Interlude 31B - Avalon

Tink, tink, tink.

The repeated sound of something tapping against glass drew Avalon’s attention from the textbook she had been studying to the corner of her dorm room, where a small pig-like animal sat next to the window. Even as she looked that way, he leaned forward to tap his nose against the glass once more.

“Choo.” Speaking the small Jekern’s name flatly, Avalon stood up, abandoning her book as she took a step that way to look down at him. “Let me guess, you want to go outside.”

Choo’s response was to hop down from the windowsill and sit on his haunches, looking hopefully up at her as he wagged his hind end back-and-forth a little. The animal was no longer as tiny as he had been, having reached the size of a small dog. But he was still nowhere near as big as he would eventually become.

He was also capable of being here in the room without setting off the Stranger alarm, thanks to Gaia. Avalon‘s adopted mother had created shields on both this room and Shiori’s, which prevented the alarm spells from noticing him. Plus, there was a second enchantment which made him invisible to anyone looking into the room from beyond (either with some kind of vision power/spell or through the window). Again, thanks to Gaia. That kind of spell was far beyond anything that Avalon or anyone else in her age group were capable of.

With all that done, they still had to carry Choo around the grounds in the extradimensional pouch that had been made for him, but at least he could wander around the rooms safely. It was a lot better than leaving him all by himself out in the jungle. Between all the other predators out there, and the Heretic students, who knew what might have happened?
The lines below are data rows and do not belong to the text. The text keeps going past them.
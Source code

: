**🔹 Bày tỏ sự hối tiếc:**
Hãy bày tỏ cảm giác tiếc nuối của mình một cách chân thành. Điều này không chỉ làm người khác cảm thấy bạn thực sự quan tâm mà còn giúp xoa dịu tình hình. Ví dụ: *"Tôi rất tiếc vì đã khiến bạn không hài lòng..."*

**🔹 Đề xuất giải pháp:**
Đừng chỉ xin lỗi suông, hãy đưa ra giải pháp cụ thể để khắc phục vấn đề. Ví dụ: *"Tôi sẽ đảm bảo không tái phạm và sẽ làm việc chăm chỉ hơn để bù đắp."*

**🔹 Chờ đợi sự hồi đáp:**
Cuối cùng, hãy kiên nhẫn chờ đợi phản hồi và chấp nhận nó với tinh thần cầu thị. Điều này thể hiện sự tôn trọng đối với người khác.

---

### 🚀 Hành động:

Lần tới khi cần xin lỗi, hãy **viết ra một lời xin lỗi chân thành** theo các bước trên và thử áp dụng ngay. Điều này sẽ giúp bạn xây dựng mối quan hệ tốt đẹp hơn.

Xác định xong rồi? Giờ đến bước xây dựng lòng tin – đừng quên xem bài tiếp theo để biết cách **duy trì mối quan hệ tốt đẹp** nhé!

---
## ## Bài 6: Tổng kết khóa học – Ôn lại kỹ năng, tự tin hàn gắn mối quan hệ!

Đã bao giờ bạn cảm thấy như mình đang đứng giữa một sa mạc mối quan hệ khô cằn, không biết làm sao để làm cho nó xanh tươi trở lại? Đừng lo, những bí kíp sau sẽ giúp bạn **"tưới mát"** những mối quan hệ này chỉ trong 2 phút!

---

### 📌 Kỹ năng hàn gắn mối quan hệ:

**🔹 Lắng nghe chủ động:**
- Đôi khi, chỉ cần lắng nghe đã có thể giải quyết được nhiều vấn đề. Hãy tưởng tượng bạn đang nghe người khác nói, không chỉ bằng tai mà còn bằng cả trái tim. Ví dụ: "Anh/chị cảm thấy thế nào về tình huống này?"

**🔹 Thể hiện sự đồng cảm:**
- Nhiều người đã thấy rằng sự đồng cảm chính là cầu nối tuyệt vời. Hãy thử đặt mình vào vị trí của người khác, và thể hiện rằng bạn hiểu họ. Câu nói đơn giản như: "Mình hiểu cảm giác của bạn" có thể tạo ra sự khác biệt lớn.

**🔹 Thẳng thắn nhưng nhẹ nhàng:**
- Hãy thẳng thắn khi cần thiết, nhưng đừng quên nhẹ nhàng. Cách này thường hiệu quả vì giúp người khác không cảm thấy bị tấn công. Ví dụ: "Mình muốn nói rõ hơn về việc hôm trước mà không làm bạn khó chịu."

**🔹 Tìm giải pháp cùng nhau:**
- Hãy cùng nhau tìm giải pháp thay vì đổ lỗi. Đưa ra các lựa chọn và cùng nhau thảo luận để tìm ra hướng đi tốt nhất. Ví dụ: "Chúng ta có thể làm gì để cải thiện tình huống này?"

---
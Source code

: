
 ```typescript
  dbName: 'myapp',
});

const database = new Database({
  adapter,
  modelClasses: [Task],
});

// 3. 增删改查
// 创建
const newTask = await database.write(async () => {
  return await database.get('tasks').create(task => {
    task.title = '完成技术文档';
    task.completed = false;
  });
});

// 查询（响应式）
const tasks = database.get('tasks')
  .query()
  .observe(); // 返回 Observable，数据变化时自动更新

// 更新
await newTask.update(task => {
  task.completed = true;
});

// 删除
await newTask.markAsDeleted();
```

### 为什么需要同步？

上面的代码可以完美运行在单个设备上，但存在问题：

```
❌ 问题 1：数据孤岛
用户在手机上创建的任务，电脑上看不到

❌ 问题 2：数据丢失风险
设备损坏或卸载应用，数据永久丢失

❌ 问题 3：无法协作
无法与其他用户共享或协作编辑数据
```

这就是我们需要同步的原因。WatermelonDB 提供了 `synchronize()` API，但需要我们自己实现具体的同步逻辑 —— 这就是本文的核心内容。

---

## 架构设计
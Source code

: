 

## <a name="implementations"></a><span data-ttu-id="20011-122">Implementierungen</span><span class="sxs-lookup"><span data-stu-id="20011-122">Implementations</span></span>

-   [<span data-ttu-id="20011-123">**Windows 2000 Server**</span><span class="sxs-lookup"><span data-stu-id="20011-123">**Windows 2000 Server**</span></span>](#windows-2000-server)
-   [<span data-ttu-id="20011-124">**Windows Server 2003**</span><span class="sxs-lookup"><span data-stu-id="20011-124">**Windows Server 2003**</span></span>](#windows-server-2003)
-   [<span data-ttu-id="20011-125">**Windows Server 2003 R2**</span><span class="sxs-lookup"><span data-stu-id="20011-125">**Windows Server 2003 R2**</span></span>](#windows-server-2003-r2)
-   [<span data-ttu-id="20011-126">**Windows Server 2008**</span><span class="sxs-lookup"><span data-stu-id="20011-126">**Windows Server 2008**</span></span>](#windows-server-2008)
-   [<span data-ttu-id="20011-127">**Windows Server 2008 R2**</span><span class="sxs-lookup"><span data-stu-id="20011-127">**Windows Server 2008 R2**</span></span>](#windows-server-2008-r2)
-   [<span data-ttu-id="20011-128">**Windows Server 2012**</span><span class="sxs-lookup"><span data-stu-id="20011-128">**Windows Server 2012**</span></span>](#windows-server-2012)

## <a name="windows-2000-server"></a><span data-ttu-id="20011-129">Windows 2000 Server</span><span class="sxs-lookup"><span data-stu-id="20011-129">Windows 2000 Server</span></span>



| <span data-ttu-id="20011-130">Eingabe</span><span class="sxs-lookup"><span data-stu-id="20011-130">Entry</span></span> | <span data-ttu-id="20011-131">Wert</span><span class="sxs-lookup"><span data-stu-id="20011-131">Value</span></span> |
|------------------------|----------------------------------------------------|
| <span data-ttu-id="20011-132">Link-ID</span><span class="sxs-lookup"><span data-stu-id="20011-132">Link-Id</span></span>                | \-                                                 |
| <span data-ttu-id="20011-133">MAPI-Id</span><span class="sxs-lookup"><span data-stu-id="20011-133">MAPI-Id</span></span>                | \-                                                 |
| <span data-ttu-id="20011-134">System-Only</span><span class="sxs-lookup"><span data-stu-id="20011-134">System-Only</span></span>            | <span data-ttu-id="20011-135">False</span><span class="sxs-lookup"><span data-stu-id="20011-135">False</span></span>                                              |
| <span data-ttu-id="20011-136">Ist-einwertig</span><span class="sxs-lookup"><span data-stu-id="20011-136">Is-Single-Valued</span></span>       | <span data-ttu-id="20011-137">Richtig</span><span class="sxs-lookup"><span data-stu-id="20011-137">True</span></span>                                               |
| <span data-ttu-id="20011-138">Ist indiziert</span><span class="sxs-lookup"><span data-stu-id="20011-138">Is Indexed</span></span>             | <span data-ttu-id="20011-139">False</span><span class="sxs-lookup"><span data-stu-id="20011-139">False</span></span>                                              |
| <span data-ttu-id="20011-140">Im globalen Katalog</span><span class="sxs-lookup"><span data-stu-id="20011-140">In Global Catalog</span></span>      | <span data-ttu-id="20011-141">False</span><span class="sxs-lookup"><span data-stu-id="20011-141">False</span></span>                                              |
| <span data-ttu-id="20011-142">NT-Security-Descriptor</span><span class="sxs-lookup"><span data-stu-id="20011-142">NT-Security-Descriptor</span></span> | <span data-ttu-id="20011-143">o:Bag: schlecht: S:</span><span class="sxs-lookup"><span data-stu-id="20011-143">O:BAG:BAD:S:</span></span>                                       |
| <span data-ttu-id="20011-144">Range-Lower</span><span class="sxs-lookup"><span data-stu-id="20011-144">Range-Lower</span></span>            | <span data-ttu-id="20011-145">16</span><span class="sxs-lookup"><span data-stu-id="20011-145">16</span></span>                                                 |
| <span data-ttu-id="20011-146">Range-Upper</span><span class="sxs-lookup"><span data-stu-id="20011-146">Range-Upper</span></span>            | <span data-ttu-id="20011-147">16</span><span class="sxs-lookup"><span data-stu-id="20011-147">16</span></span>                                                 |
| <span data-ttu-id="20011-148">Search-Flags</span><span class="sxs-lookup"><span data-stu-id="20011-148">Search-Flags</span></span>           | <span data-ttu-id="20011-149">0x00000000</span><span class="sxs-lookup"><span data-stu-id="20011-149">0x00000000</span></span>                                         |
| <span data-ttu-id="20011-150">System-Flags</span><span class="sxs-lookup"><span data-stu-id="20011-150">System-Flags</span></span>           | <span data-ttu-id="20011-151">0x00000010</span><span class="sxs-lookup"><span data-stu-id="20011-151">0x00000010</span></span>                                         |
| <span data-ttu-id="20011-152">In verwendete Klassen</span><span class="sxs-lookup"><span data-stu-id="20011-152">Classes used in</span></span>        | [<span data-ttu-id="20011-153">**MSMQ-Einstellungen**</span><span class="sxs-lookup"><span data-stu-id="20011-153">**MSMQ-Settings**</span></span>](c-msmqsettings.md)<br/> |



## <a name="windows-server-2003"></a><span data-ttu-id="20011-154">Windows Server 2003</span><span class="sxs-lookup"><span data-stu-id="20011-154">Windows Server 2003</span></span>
He spent most of his time in this room, rather than Shiori’s, since the girl’s roommate wasn’t exactly in on things. It was too dangerous. The only time he spent over there with Shiori was when they knew that Rebecca wouldn’t be around for a while.

Nodding in response to the animal’s hopeful look, Avalon reached out to pick up what looked like a simple leather pouch that was sitting on the nearby dresser. Opening it up, she held it down in front of the animal, ordering, “Well, get in.”

Choo huffed a little bit at having to go into the bag, but obediently trotted inside. Once he was in, Avalon closed the bag, making it small enough to fit in her pocket. Choo himself was in a tiny pocket dimension that was about the same size as this room. There was grass and dirt, and a small tree in there for him. When he was bigger, they would have to upgrade his area, but right now, that was enough. He had a nest of blankets in there, along with a big bowl of food and one for water. Both of them technically hold enough for a month, but were enchanted to only release a little bit each day. He could stay in there for quite a while if he needed to. But the little guy liked being out around people too much. He loved company, and attention. Honestly, he was too damn trusting and friendly for his own good. All he wanted to do was snuggle everyone he met.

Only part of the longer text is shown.